Siano lodate le check list, il può breve e finzionale manuale di volo, e siano lodati gli strumenti di bordo quando la visibilità non fa distinguere il cielo dalla terra ed il pilota non capisce se sta procedendo dritto o inclinato. Tutto questo a patto che il pilota scelga di fidarsi. E siano lodate le torri di controllo che guidano, anche nella completa "cecità" del pilota, al punto di atterraggio.

 

Il volo è per sua natura errare, nel senso di muoversi più o meno liberamente nel cielo e commettere errori indipendenti dalla propria volontà.
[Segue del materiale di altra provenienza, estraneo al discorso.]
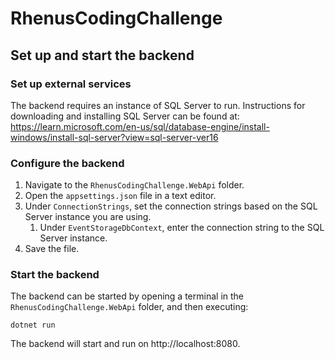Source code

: # RhenusCodingChallenge

## Set up and start the backend

### Set up external services

The backend requires an instance of SQL Server to run. Instructions for downloading and installing SQL Server can be found at:
https://learn.microsoft.com/en-us/sql/database-engine/install-windows/install-sql-server?view=sql-server-ver16

### Configure the backend

1. Navigate to the `RhenusCodingChallenge.WebApi` folder.
2. Open the `appsettings.json` file in a text editor.
3. Under `ConnectionStrings`, set the connection strings based on the SQL Server instance you are using.
    1. Under `EventStorageDbContext`, enter the connection string to the SQL Server instance.
4. Save the file.


### Start the backend

The backend can be started by opening a terminal in the `RhenusCodingChallenge.WebApi` folder, and then executing:

    dotnet run

The backend will start and run on http://localhost:8080.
Il ghiaccio che si forma sulle ali, lo stallo al quale segue una vertiginosa ed irrefrenabile picchiata, l'azione di guerra che necessita la precisione assoluta del rilascio del siluro perché se sganciato troppo presto consentirebbe alla nave di evitarlo e se sganciato troppo tardi troverebbe pilota ed equipaggio nel caos dell'esplosione. Non sapere cosa è successo perché solo i pezzi della carlinga dell'aereo inabissato sanno esattamente dell'accaduto e ricomporre la struttura perché i periti possano vedere, analizzare, valutare, non è come far andare a ritroso un filmato nel quale le schegge di una bottiglia esplosa si ricompongono ognuna al proprio posto. Ciò che accade su un aereo è irreversibile. Infine essere in volo il giorno sbagliato, trovarsi nel luogo sbagliato, tardare il rientro e lasciare i sopravvissuti nell'ignoranza di non saper dire cosa è accaduto, si può solo ipotizzare e non sarà mai abbastanza vero, tanto quanto è vero che il pilota ha fatto tutto ciò che doveva fare: non è bastato e questo basta.

 

Il filo conduttore che passa da eventi meteorologici a descrizioni di azioni di guerra, da inspiegati inabissamenti a serene passeggiate nel cielo, si trova nell'inevitabilità dell'errore. Come nella vita con i piedi per terra ed anche nell'ipotesi che si è fatta la cosa migliore che si doveva e poteva fare, quello che cambia è che l'errore in cielo arriva a conclusione in pochi istanti. Il cruccio dell'autore è che l'errore riguardi anche altre persone, ma questo è vero pure per chi tiene i piedi per terra, sono solo i tempi degli effetti che si dilatano. Poi c'è l'amore per il volo che è l'amore per quella vita.